No caso apresentado, havia história de contato com gato, mas sem relato de arranhadura ou mordedura. Nessa situação o diagnóstico depende de um alto nível de suspeição. Clinicamente, vários sinais e sintomas clínicos foram compatíveis com o quadro de DAG. O fato do paciente manter-se bem, apesar da pronunciada linfonodomegalia que apresentava, sem sinais de toxemia, é característico de DAG.
O paciente da doença de arranhadura de gato tem menos de 20 anos (80%), com discreta predileção pelo sexo masculino.
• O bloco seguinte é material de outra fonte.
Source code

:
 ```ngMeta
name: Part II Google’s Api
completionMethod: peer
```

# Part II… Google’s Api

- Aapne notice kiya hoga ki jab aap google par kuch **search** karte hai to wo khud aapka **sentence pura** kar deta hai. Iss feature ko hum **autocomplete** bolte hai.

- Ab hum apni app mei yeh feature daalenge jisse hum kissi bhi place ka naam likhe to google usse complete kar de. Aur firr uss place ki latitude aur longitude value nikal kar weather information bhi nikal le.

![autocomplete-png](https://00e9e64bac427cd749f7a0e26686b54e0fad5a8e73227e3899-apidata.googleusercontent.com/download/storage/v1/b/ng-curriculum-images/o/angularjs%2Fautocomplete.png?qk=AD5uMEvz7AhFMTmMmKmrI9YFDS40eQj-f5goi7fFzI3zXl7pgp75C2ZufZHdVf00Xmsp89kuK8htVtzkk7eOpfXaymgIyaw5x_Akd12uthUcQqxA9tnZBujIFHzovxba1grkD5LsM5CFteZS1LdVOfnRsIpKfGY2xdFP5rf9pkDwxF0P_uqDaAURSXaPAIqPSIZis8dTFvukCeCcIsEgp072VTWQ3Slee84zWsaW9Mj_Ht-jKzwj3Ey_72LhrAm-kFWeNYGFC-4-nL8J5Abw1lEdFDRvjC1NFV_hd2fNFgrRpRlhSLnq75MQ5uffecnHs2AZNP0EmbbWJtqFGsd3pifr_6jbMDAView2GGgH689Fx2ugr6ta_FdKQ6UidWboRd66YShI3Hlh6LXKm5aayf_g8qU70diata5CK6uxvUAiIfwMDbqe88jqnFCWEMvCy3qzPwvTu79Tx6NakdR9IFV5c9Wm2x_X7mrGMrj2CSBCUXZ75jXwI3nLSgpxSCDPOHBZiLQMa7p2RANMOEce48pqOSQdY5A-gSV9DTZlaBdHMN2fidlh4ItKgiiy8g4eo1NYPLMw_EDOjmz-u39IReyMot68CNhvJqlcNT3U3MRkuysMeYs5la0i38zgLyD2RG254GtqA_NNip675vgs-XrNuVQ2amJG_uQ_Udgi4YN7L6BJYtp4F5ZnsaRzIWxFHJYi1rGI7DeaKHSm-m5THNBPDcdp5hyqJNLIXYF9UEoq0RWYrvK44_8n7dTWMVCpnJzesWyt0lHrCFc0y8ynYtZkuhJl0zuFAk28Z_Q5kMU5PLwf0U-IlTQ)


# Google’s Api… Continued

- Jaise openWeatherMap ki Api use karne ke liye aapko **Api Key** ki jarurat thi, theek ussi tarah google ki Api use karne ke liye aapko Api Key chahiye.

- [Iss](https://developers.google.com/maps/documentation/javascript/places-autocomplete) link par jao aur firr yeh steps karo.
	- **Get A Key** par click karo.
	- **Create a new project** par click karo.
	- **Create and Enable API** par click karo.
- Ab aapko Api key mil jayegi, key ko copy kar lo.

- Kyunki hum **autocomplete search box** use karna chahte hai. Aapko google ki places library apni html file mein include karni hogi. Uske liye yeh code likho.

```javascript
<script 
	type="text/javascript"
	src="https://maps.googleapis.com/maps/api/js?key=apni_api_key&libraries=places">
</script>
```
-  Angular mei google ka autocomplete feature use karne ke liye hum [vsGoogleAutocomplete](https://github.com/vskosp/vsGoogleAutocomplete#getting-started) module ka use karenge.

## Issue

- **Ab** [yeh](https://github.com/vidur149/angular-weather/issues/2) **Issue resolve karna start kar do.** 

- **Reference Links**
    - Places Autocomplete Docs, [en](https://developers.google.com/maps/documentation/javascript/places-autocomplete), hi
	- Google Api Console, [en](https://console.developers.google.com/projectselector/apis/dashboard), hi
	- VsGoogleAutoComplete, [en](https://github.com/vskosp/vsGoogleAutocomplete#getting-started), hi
Uma ou duas semanas após a arranhadura do gato há um período de incubação de 3 a 30 dias, ao final do qual aparecem, no local da inoculação, geralmente em área descoberta, uma ou mais pápulas eritematosas com rápida evolução para lesão vesico-pustulosa.
A lesão primária regride sem formação de cicatriz. Outras formas de apresentação da lesão primária incluem lesões incisas inflamadas ou marcas purpúricas dos dentes do felino. A linfonodomegalia regional desenvolve-se cerca de duas semanas após a inoculação, sem linfangite evidente, e permanece por um longo período. É geralmente única (43% dos casos), com linfonodos aumentados de volume, móveis, dolorosos e sinais inflamatórios na pele suprajacente.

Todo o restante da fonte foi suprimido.